Resulta llamativo que nunca te hayas realmente atrevido a representar un hombre trans. A pesar de ello, todos los hombres heterosexuales de tus películas son un poco drag Kings, se visten de “hombre”, se ponen el uniforme militar o eclesiástico para dañar o mentir, como Imanol Arias en La Flor de mi Secreto, o se pegan bigotes para representar a la ley, como Miguel Bosé en Tacones Lejanos. O son hombreslesbianas, como cuando la versión femenina del mismo Miguel Boséque tú construyes como un collage

del pelo de Marisa Paredes y la voz de Luz Casal - pregunta a Victoria Abril, la hija de la mujer a la que Bosé imita:

-“Oye Rebeca, te molesta que imite a mujeres?

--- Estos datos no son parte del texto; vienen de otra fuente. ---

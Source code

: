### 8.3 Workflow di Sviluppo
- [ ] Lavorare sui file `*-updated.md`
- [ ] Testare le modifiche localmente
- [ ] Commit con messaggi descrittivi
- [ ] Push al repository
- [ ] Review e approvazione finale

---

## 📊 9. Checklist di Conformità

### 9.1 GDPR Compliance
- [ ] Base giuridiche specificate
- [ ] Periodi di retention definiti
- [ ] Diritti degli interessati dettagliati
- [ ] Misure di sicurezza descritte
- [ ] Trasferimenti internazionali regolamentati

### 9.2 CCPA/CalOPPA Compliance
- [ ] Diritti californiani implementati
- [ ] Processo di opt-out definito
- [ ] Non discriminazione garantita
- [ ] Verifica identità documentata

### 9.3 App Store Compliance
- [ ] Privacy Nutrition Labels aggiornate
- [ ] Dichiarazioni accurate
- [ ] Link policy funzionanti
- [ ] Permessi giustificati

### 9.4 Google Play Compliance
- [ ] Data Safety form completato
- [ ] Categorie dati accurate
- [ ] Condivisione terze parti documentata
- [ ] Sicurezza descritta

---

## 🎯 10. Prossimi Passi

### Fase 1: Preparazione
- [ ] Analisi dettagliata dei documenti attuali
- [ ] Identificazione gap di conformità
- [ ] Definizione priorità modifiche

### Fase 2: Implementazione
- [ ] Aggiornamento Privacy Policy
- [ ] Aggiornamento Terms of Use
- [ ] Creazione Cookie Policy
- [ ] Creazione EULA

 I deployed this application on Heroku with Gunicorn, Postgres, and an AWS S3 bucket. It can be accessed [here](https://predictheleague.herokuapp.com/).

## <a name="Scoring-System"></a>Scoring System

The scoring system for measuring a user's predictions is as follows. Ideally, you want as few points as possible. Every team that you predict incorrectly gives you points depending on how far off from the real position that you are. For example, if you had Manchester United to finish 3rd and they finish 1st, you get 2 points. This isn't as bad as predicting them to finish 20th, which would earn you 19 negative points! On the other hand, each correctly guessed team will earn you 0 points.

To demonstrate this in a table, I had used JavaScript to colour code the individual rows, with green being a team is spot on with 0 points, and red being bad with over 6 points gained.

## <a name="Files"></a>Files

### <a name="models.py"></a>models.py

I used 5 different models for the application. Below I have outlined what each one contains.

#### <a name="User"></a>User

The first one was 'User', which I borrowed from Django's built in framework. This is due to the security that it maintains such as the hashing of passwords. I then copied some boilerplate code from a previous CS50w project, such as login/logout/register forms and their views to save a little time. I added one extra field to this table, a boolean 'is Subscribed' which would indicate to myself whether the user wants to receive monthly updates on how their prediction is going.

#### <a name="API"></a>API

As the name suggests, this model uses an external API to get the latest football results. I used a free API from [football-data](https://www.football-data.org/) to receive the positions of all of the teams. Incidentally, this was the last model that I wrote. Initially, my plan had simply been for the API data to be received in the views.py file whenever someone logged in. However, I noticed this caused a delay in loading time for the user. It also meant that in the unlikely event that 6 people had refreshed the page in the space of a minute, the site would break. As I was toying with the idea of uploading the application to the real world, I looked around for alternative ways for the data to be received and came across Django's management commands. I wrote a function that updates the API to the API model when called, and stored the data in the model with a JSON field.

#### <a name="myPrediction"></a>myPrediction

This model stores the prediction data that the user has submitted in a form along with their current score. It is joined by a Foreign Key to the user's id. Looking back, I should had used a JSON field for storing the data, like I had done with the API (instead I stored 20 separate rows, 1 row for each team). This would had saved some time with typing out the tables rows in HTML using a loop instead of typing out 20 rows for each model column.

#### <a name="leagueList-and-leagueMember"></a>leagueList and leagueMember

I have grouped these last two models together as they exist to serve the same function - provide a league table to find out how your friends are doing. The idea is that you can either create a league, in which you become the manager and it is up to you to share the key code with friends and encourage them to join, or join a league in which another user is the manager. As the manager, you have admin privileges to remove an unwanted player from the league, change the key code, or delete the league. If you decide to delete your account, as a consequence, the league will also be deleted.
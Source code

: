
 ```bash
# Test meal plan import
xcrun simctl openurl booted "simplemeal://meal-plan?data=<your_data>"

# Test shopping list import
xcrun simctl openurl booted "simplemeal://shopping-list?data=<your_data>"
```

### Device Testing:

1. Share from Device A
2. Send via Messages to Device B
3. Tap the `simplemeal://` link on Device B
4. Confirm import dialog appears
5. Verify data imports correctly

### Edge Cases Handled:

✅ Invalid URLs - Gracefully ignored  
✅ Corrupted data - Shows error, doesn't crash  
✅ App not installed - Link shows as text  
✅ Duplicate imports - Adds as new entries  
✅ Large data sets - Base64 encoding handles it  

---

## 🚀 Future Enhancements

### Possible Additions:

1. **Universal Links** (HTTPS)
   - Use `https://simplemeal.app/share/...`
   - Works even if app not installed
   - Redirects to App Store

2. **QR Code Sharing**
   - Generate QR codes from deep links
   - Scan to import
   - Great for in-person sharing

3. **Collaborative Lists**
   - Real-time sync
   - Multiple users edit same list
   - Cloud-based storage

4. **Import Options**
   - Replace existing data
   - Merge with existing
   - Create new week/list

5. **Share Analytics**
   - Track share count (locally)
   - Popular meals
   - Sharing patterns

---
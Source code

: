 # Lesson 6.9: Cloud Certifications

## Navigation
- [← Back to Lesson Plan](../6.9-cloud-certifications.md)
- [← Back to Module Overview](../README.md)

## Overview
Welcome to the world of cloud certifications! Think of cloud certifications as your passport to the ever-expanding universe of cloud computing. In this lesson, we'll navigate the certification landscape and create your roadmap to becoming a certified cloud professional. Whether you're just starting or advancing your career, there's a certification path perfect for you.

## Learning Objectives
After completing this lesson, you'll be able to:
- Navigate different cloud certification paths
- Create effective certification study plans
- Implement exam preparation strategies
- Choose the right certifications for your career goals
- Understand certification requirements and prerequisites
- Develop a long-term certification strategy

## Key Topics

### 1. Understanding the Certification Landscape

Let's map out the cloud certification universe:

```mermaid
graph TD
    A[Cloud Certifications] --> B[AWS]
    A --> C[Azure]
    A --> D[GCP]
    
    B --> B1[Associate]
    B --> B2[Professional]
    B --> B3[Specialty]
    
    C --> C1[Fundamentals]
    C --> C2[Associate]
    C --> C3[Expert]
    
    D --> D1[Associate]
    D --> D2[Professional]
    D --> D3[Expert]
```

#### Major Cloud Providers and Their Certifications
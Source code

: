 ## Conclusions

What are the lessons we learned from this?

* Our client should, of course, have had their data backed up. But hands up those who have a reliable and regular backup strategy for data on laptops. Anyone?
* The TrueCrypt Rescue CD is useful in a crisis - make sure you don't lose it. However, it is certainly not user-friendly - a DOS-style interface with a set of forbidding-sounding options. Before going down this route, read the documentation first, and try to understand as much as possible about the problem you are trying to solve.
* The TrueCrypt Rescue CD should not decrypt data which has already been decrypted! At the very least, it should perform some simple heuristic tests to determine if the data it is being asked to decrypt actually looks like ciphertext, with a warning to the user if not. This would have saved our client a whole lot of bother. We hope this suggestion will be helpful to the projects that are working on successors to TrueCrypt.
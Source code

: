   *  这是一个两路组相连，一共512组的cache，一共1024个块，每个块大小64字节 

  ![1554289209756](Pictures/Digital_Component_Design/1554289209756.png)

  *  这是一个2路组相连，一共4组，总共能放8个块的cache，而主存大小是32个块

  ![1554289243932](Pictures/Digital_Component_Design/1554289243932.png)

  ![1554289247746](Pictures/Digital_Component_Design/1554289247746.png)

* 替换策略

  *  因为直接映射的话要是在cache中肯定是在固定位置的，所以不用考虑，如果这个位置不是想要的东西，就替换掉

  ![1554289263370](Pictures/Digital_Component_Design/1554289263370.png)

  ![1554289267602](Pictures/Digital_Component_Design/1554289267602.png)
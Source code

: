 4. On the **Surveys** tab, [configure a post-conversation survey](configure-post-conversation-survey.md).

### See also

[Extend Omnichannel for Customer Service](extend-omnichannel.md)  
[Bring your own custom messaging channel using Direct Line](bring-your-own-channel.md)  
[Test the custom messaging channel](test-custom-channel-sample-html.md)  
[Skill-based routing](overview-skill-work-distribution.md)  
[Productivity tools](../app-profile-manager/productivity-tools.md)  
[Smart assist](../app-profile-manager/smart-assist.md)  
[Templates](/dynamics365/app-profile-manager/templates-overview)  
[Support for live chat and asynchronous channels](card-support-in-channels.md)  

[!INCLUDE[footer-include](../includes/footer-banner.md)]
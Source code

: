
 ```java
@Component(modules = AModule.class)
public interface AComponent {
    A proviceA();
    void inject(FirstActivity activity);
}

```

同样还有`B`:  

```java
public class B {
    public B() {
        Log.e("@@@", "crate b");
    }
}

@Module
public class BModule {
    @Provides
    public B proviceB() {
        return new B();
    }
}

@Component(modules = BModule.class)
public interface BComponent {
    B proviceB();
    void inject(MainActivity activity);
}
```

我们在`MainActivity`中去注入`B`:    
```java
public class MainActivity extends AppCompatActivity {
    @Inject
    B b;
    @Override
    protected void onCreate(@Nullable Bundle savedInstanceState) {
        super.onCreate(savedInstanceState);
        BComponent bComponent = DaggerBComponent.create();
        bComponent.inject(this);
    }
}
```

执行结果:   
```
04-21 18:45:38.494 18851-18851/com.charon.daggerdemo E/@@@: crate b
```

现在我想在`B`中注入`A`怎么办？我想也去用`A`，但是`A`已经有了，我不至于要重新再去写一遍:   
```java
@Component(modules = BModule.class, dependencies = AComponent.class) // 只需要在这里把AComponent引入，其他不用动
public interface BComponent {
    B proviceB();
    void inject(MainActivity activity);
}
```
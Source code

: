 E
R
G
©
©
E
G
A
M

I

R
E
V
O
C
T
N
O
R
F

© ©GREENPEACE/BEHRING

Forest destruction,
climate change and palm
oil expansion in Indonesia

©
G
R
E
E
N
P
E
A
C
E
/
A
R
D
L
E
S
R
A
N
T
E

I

- Al contrario, me encanta que imites a mi madre, responde Victoria Abril.

-Me gustaría ser algo más que una madre para ti, replica Miguel Bosé antes de comerle el moño.

Yo siempre me he sentido en tus películas como en casa: querido y abusado. Hay quien podrá acusarte de hablar de lo que no conoces y de hacer de las personas trans chivos expiatorios a través de los que resuelves tus propios conflictos sexuales y de género. Es en parte verdad. Pero no te vamos a pedir que seas más queer que Andy Warhol. O más radical que Keneth Anger.

Eres una marica de tu tiempo y bien que nos ha servido tu escalera para subir al Gólgota de la representación mediática. Así que, joder, gracias. Gracias por haber inventado un relato que nos ha permitido llorar y reír con los heterosexuales y los cis, aunque no lo hiciéramos ni en el mismo momento ni por la misma razón. Como dicen en la transumancia, loca es la oveja que al lobo se confiesa, pero ahí voy. Nos has usado, nos has explotado, es cierto, pero has hecho de nosotres los héroes de cine que somos.

Si no te debo la vida, te debo en todo caso la imagen en movimiento, la tijera que nos corta y la cola que nos pega.

Diría, para concluir, que has sido más que una madre para mí. Y no paralela, sino perpendicular. De esas con las que te cruzas y que te paren un nuevo rumbo. Y aunque ahora nuestros caminos son distintos, no serían los mismos sin ese cruce.